Saved data entries
▼▼▼
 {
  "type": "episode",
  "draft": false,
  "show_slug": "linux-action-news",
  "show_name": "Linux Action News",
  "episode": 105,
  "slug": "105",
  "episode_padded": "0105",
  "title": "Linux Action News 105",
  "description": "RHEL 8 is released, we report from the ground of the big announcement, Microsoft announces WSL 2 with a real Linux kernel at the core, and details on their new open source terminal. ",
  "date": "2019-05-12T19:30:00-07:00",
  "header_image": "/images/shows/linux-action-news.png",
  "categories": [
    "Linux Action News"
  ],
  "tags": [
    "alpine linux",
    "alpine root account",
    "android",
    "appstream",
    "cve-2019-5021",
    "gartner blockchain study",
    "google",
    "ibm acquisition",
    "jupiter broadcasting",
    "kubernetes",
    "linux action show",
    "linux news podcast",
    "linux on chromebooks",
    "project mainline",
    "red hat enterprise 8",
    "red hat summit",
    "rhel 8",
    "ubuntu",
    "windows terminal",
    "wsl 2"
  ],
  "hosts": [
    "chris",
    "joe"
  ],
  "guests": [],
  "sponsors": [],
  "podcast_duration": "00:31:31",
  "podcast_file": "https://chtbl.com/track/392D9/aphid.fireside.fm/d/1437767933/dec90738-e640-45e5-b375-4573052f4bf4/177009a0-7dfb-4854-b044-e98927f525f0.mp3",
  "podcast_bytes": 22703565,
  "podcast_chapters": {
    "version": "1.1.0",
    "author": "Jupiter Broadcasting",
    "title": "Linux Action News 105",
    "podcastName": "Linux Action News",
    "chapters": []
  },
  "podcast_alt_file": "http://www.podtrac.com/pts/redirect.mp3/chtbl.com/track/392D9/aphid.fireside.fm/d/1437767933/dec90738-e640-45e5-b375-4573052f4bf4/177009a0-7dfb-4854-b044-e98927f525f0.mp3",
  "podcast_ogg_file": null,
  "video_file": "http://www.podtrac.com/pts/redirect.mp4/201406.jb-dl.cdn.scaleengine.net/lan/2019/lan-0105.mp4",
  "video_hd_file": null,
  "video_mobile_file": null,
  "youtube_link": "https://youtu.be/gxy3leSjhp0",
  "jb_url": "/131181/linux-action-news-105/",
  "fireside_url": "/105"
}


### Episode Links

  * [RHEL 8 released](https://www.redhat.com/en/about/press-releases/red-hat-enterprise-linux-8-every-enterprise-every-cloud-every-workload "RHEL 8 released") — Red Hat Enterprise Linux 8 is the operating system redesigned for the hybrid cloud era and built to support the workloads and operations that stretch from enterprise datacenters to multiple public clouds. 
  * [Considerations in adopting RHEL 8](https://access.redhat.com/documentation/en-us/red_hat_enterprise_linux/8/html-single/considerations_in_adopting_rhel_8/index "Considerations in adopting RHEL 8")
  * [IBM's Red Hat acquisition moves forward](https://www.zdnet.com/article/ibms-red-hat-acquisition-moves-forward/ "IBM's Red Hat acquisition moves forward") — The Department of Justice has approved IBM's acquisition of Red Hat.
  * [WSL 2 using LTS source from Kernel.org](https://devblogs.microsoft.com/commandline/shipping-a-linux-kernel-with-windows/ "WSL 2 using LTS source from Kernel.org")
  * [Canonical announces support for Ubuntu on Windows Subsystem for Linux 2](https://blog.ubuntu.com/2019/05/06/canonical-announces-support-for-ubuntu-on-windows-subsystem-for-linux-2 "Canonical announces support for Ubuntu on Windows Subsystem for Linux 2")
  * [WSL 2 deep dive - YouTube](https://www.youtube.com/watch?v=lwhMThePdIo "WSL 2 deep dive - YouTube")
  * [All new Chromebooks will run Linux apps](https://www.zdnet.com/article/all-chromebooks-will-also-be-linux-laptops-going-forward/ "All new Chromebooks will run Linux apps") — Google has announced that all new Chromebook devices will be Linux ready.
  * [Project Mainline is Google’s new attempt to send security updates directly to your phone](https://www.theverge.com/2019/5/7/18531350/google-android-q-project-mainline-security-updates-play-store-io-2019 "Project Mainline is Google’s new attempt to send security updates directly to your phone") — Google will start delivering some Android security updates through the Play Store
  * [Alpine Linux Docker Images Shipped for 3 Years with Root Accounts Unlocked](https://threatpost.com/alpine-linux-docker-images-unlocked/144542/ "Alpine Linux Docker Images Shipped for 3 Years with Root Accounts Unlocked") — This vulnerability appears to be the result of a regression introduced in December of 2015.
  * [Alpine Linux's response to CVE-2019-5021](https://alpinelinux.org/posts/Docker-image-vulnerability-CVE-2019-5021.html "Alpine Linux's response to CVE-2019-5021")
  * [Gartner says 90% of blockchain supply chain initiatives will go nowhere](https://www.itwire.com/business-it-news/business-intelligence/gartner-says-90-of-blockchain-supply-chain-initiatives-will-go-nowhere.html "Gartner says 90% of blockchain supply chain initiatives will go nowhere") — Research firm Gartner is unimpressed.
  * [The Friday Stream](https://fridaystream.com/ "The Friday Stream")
▲▲▲
WHAT IS BEING ASKED
Check each line of the records for the word "null" and extract those that contain it.

THE COMPLETED TASK
  "podcast_ogg_file": null,
  "video_hd_file": null,
  "video_mobile_file": null,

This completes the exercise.